TASK TO CARRY OUT
Your answer should reproduce every line of the material in which the word "potencial" occurs.

DATASET EXTRACT
* * * * *

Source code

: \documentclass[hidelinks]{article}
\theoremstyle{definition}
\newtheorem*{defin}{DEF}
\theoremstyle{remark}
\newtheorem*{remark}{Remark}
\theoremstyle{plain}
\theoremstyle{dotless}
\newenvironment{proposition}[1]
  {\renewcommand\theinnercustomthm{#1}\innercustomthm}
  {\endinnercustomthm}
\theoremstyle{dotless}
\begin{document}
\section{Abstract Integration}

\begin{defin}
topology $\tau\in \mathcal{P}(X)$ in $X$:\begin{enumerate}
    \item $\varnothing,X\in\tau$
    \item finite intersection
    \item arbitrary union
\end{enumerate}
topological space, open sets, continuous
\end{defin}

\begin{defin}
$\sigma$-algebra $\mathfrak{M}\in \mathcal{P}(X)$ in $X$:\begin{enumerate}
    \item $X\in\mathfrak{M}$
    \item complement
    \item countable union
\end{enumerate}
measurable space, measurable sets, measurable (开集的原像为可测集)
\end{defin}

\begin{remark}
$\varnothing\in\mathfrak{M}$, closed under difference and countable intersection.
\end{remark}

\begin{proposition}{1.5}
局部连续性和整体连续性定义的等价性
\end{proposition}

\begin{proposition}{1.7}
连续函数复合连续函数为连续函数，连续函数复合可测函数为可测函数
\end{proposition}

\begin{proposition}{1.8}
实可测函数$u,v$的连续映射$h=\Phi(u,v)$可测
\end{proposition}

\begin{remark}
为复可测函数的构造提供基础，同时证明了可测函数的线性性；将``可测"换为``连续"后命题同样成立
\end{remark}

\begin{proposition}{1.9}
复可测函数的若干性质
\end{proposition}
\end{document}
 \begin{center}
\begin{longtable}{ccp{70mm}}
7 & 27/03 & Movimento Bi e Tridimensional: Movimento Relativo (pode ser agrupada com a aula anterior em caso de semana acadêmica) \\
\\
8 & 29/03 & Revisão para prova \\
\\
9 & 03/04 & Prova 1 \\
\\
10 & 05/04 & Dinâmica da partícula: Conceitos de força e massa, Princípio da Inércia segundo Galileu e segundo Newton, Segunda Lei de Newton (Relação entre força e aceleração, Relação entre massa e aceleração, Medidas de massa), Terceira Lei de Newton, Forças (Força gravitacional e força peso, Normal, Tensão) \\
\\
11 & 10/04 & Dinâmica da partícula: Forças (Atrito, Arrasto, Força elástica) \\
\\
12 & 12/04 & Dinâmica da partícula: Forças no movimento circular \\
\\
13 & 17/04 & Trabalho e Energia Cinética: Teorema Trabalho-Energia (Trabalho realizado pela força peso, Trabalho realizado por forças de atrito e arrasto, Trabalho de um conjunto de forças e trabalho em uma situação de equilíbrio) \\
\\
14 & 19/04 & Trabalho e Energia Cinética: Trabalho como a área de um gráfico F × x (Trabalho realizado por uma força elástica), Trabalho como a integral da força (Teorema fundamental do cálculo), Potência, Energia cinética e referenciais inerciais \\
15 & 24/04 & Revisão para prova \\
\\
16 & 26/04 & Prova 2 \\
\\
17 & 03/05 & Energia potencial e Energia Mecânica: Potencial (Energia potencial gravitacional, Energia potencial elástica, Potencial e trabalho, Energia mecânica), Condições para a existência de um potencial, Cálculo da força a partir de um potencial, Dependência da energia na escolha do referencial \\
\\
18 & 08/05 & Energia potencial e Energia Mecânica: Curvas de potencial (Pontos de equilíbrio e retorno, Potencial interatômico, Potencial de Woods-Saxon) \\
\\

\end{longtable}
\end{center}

* * * * *

EXERCISE SOLUTION
17 & 03/05 & Energia potencial e Energia Mecânica: Potencial (Energia potencial gravitacional, Energia potencial elástica, Potencial e trabalho, Energia mecânica), Condições para a existência de um potencial, Cálculo da força a partir de um potencial, Dependência da energia na escolha do referencial \\
18 & 08/05 & Energia potencial e Energia Mecânica: Curvas de potencial (Pontos de equilíbrio e retorno, Potencial interatômico, Potencial de Woods-Saxon) \\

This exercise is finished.